## WHAT THE TASK REQUIRES
Pictures appear among the records. Write out all else exactly as it stands.

## DATA TO USE
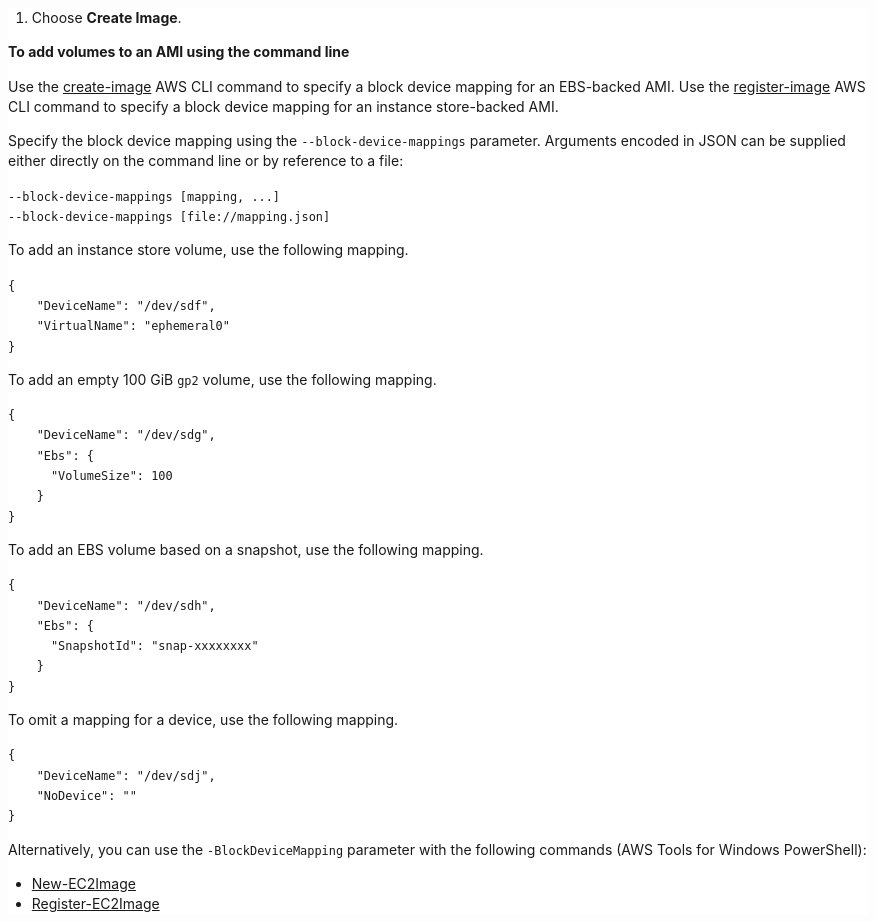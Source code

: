 1. Choose **Create Image**\.

**To add volumes to an AMI using the command line**

Use the [create\-image](https://docs.aws.amazon.com/cli/latest/reference/ec2/create-image.html) AWS CLI command to specify a block device mapping for an EBS\-backed AMI\. Use the [register\-image](https://docs.aws.amazon.com/cli/latest/reference/ec2/register-image.html) AWS CLI command to specify a block device mapping for an instance store\-backed AMI\.

Specify the block device mapping using the `--block-device-mappings` parameter\. Arguments encoded in JSON can be supplied either directly on the command line or by reference to a file:

```
--block-device-mappings [mapping, ...]
--block-device-mappings [file://mapping.json]
```

To add an instance store volume, use the following mapping\.

```
{
    "DeviceName": "/dev/sdf",
    "VirtualName": "ephemeral0"
}
```

To add an empty 100 GiB `gp2` volume, use the following mapping\.

```
{
    "DeviceName": "/dev/sdg",
    "Ebs": {
      "VolumeSize": 100
    }
}
```

To add an EBS volume based on a snapshot, use the following mapping\.

```
{
    "DeviceName": "/dev/sdh",
    "Ebs": {
      "SnapshotId": "snap-xxxxxxxx"
    }
}
```

To omit a mapping for a device, use the following mapping\.

```
{
    "DeviceName": "/dev/sdj",
    "NoDevice": ""
}
```

Alternatively, you can use the `-BlockDeviceMapping` parameter with the following commands \(AWS Tools for Windows PowerShell\):
+ [New\-EC2Image](https://docs.aws.amazon.com/powershell/latest/reference/items/New-EC2Image.html)
+ [Register\-EC2Image](https://docs.aws.amazon.com/powershell/latest/reference/items/Register-EC2Image.html)
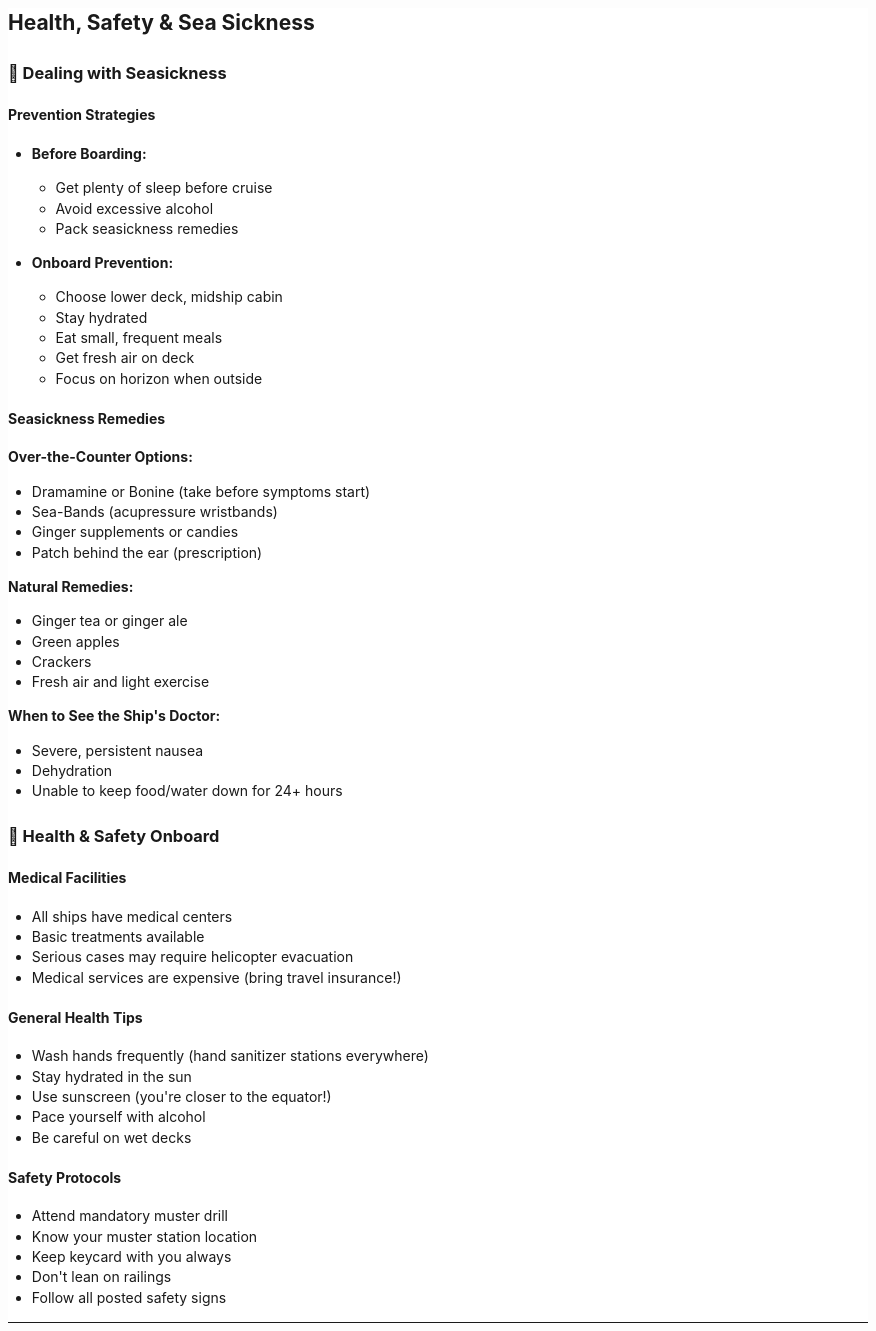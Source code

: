 ## Health, Safety & Sea Sickness

### 🤢 Dealing with Seasickness

#### **Prevention Strategies**
- **Before Boarding:**
  - Get plenty of sleep before cruise
  - Avoid excessive alcohol
  - Pack seasickness remedies

- **Onboard Prevention:**
  - Choose lower deck, midship cabin
  - Stay hydrated
  - Eat small, frequent meals
  - Get fresh air on deck
  - Focus on horizon when outside

#### **Seasickness Remedies**

**Over-the-Counter Options:**
- Dramamine or Bonine (take before symptoms start)
- Sea-Bands (acupressure wristbands)
- Ginger supplements or candies
- Patch behind the ear (prescription)

**Natural Remedies:**
- Ginger tea or ginger ale
- Green apples
- Crackers
- Fresh air and light exercise

**When to See the Ship's Doctor:**
- Severe, persistent nausea
- Dehydration
- Unable to keep food/water down for 24+ hours

### 🏥 Health & Safety Onboard

#### **Medical Facilities**
- All ships have medical centers
- Basic treatments available
- Serious cases may require helicopter evacuation
- Medical services are expensive (bring travel insurance!)

#### **General Health Tips**
- Wash hands frequently (hand sanitizer stations everywhere)
- Stay hydrated in the sun
- Use sunscreen (you're closer to the equator!)
- Pace yourself with alcohol
- Be careful on wet decks

#### **Safety Protocols**
- Attend mandatory muster drill
- Know your muster station location
- Keep keycard with you always
- Don't lean on railings
- Follow all posted safety signs

---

## PROBLEM SOLUTION
Source code

: 1. Choose **Create Image**\.

**To add volumes to an AMI using the command line**

Use the [create\-image](https://docs.aws.amazon.com/cli/latest/reference/ec2/create-image.html) AWS CLI command to specify a block device mapping for an EBS\-backed AMI\. Use the [register\-image](https://docs.aws.amazon.com/cli/latest/reference/ec2/register-image.html) AWS CLI command to specify a block device mapping for an instance store\-backed AMI\.

Specify the block device mapping using the `--block-device-mappings` parameter\. Arguments encoded in JSON can be supplied either directly on the command line or by reference to a file:

```
--block-device-mappings [mapping, ...]
--block-device-mappings [file://mapping.json]
```

To add an instance store volume, use the following mapping\.

```
{
    "DeviceName": "/dev/sdf",
    "VirtualName": "ephemeral0"
}
```

To add an empty 100 GiB `gp2` volume, use the following mapping\.

```
{
    "DeviceName": "/dev/sdg",
    "Ebs": {
      "VolumeSize": 100
    }
}
```

To add an EBS volume based on a snapshot, use the following mapping\.

```
{
    "DeviceName": "/dev/sdh",
    "Ebs": {
      "SnapshotId": "snap-xxxxxxxx"
    }
}
```

To omit a mapping for a device, use the following mapping\.

```
{
    "DeviceName": "/dev/sdj",
    "NoDevice": ""
}
```

Alternatively, you can use the `-BlockDeviceMapping` parameter with the following commands \(AWS Tools for Windows PowerShell\):
+ [New\-EC2Image](https://docs.aws.amazon.com/powershell/latest/reference/items/New-EC2Image.html)
+ [Register\-EC2Image](https://docs.aws.amazon.com/powershell/latest/reference/items/Register-EC2Image.html)
Source code

: ## Health, Safety & Sea Sickness

### 🤢 Dealing with Seasickness

#### **Prevention Strategies**
- **Before Boarding:**
  - Get plenty of sleep before cruise
  - Avoid excessive alcohol
  - Pack seasickness remedies

- **Onboard Prevention:**
  - Choose lower deck, midship cabin
  - Stay hydrated
  - Eat small, frequent meals
  - Get fresh air on deck
  - Focus on horizon when outside

#### **Seasickness Remedies**

**Over-the-Counter Options:**
- Dramamine or Bonine (take before symptoms start)
- Sea-Bands (acupressure wristbands)
- Ginger supplements or candies
- Patch behind the ear (prescription)

**Natural Remedies:**
- Ginger tea or ginger ale
- Green apples
- Crackers
- Fresh air and light exercise

**When to See the Ship's Doctor:**
- Severe, persistent nausea
- Dehydration
- Unable to keep food/water down for 24+ hours

### 🏥 Health & Safety Onboard

#### **Medical Facilities**
- All ships have medical centers
- Basic treatments available
- Serious cases may require helicopter evacuation
- Medical services are expensive (bring travel insurance!)

#### **General Health Tips**
- Wash hands frequently (hand sanitizer stations everywhere)
- Stay hydrated in the sun
- Use sunscreen (you're closer to the equator!)
- Pace yourself with alcohol
- Be careful on wet decks

#### **Safety Protocols**
- Attend mandatory muster drill
- Know your muster station location
- Keep keycard with you always
- Don't lean on railings
- Follow all posted safety signs

---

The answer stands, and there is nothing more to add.